Szukam specjalisty leczenia zwłóknienia płuc

Boguś | 2010-05-24 00:16

Witam wszystkich.Ewo, czy twój tato jest już po kwalifikacjach w Zabrzu?Jeżeli tak to z jakimi wynikami?Życzę zdrowia i pozdrawiam!

ewa | 2010-05-24 12:42

Boguś, dziękuję że pytasz. Wyników dokładnych nie znam - mam to w dokumentach u rodziców, jednak wiem że się pogorszyły od ostatnich 3 miesięcy. Tato nie został zakwalifikowany do przeszczepu. Lekarz powiedział, że na przeszczep zapisze go w ostateczności (wygląda mi na to, że nigdy). Powiedział też, że w Polsce przeszczepy płuc to raczej eksperymentowanie na pacjentach, a on na swoich nie eksperymentuje (!!).
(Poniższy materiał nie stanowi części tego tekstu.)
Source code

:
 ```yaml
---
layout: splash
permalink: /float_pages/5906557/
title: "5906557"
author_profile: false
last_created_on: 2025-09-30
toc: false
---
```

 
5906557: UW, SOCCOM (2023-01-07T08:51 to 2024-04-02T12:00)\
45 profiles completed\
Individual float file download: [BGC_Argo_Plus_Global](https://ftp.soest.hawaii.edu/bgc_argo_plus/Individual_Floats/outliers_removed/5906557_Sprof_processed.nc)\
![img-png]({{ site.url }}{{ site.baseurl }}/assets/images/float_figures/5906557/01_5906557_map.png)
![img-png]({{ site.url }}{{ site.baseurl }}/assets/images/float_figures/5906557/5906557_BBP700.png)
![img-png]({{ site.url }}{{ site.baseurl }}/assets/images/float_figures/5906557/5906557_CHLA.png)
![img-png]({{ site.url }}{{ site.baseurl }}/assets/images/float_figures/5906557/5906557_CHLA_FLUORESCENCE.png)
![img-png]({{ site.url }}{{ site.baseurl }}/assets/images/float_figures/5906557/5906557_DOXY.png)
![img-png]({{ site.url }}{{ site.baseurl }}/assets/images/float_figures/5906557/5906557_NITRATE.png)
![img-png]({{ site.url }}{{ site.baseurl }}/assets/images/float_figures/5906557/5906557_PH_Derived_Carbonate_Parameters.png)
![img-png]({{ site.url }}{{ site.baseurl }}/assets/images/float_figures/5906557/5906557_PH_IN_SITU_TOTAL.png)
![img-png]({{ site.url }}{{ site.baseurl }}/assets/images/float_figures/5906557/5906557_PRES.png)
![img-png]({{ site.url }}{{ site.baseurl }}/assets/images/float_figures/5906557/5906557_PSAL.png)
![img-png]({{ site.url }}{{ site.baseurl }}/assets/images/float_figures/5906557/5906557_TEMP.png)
Na razie tata dostał *sprzęt* do Nordic Walking, ma się wzmacniać i robić ok. 1000 kroków dziennie. Podobno to ma pomóc (tego też nie rozumiem, ale w końcu są to specjaliści... czyli zostaje mi im już tylko ufać). Następna wizyta za 1,5 miesiąca i tak już będzie... (w jedną stronę jedziemy ok. 5h więc nie muszę mówić jakie to jest męczące, zwłaszcza dla taty, no i łączy się z wydatkami, ale to już schodzi na drugi plan, bo w końcu chodzi o to żeby było lepiej.).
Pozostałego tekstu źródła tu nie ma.